[Stored data]
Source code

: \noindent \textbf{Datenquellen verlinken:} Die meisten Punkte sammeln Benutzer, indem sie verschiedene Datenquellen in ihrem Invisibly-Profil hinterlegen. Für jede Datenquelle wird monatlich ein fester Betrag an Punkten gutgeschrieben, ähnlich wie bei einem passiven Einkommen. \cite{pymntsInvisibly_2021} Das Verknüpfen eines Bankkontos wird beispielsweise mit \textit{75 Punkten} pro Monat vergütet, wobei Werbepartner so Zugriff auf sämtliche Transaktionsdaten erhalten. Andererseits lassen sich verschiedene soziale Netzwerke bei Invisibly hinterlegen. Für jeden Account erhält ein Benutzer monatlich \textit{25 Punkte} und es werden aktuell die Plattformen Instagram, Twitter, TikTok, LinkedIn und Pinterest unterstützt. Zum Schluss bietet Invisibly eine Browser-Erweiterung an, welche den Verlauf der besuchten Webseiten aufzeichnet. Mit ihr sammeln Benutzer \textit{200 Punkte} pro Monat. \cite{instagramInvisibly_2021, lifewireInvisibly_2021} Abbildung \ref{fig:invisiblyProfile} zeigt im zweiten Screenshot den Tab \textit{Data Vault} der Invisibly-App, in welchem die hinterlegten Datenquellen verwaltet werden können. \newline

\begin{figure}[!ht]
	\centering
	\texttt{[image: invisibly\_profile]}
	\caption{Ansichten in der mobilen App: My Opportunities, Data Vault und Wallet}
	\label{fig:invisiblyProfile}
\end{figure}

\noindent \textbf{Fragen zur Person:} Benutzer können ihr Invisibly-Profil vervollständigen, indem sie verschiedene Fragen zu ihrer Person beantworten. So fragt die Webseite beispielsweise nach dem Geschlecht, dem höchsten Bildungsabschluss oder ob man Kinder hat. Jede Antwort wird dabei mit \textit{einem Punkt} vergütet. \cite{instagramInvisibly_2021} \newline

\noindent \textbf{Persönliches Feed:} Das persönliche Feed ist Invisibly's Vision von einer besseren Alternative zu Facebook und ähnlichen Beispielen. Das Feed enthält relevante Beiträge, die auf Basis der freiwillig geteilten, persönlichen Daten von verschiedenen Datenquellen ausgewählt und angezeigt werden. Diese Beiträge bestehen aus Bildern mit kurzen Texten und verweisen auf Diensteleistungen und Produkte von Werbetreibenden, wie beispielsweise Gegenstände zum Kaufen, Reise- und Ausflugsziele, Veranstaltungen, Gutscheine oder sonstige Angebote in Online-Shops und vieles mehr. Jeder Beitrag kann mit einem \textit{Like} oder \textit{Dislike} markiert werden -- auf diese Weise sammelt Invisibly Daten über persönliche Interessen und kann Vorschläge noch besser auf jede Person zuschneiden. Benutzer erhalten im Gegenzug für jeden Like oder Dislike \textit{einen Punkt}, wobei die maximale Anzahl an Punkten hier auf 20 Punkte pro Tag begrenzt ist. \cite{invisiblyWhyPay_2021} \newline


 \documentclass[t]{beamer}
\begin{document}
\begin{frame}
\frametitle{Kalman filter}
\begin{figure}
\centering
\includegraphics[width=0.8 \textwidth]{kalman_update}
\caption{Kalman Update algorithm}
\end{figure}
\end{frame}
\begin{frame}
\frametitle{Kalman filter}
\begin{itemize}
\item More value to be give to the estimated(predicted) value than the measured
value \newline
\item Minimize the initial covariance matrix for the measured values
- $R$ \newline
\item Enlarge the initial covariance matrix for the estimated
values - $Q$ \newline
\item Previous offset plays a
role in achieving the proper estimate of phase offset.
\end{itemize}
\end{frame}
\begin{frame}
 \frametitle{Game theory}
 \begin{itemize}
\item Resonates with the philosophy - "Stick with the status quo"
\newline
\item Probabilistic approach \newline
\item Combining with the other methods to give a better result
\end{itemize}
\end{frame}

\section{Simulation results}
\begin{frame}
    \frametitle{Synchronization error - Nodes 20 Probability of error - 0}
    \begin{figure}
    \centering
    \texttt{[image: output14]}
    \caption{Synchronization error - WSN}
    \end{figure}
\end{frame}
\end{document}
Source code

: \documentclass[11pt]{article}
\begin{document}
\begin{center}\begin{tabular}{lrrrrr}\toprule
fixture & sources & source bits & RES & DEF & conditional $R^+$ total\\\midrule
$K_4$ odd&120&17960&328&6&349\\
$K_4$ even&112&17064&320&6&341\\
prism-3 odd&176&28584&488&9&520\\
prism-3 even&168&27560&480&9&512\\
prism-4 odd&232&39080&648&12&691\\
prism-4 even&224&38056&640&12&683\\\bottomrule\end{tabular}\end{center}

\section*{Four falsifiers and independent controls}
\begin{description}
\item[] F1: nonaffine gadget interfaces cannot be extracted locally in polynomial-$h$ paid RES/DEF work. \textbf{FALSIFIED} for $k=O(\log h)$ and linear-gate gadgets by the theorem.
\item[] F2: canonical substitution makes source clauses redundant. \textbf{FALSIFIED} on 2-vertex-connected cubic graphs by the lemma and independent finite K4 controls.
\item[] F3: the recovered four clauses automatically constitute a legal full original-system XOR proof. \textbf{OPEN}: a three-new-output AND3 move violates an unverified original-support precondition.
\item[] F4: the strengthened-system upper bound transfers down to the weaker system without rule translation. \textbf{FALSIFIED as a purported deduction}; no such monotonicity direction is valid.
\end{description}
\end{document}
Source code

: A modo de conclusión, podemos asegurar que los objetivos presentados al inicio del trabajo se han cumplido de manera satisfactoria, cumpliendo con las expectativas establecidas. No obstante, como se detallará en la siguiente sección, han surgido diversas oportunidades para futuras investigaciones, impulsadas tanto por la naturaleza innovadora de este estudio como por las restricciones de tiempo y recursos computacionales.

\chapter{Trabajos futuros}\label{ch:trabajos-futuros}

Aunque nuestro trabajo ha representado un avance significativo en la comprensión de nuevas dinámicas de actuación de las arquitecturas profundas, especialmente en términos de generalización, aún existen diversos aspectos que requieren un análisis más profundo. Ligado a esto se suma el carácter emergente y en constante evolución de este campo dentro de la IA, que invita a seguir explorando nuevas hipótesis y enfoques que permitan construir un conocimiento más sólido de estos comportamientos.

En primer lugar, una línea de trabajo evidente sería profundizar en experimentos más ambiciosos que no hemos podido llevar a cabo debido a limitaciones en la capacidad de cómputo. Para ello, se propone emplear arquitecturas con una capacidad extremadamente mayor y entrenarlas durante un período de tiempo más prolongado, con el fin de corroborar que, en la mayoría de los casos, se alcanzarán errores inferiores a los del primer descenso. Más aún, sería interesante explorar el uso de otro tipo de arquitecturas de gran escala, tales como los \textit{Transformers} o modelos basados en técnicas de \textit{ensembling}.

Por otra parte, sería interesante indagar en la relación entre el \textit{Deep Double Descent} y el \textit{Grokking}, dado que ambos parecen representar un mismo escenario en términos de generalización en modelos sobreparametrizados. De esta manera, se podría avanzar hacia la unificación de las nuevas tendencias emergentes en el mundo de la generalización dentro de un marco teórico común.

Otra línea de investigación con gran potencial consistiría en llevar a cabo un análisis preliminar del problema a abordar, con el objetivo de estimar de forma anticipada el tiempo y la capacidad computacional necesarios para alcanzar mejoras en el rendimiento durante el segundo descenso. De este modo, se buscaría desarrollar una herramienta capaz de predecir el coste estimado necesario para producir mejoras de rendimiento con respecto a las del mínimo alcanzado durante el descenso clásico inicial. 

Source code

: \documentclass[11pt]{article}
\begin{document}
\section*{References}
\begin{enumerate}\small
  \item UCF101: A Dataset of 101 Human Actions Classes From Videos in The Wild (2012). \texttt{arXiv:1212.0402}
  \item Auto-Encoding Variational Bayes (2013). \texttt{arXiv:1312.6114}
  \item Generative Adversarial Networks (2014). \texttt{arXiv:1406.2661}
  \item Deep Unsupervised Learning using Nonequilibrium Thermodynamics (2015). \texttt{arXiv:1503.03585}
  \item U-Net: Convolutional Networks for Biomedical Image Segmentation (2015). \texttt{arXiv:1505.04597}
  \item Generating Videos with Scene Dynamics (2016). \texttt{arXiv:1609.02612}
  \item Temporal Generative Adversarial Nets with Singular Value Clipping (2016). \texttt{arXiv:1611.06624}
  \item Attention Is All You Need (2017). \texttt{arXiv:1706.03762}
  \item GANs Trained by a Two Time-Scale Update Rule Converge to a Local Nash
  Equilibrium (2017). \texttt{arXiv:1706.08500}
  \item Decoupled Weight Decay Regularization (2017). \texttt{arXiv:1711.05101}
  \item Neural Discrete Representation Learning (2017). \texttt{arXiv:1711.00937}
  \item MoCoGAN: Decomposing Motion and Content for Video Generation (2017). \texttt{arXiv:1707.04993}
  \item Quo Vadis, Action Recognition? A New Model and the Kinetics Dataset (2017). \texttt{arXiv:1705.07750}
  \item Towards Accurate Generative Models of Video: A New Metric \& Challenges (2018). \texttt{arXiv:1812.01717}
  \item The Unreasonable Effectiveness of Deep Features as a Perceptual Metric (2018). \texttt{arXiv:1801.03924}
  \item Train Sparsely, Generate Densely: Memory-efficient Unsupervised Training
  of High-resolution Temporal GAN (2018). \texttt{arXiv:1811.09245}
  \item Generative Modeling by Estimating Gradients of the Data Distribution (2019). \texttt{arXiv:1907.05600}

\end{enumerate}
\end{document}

(Task brief):
Copy each line in the data that holds the word "even".

(Response):
$K_4$ even&112&17064&320&6&341\\
prism-3 even&168&27560&480&9&512\\
prism-4 even&224&38056&640&12&683\\\bottomrule\end{tabular}\end{center}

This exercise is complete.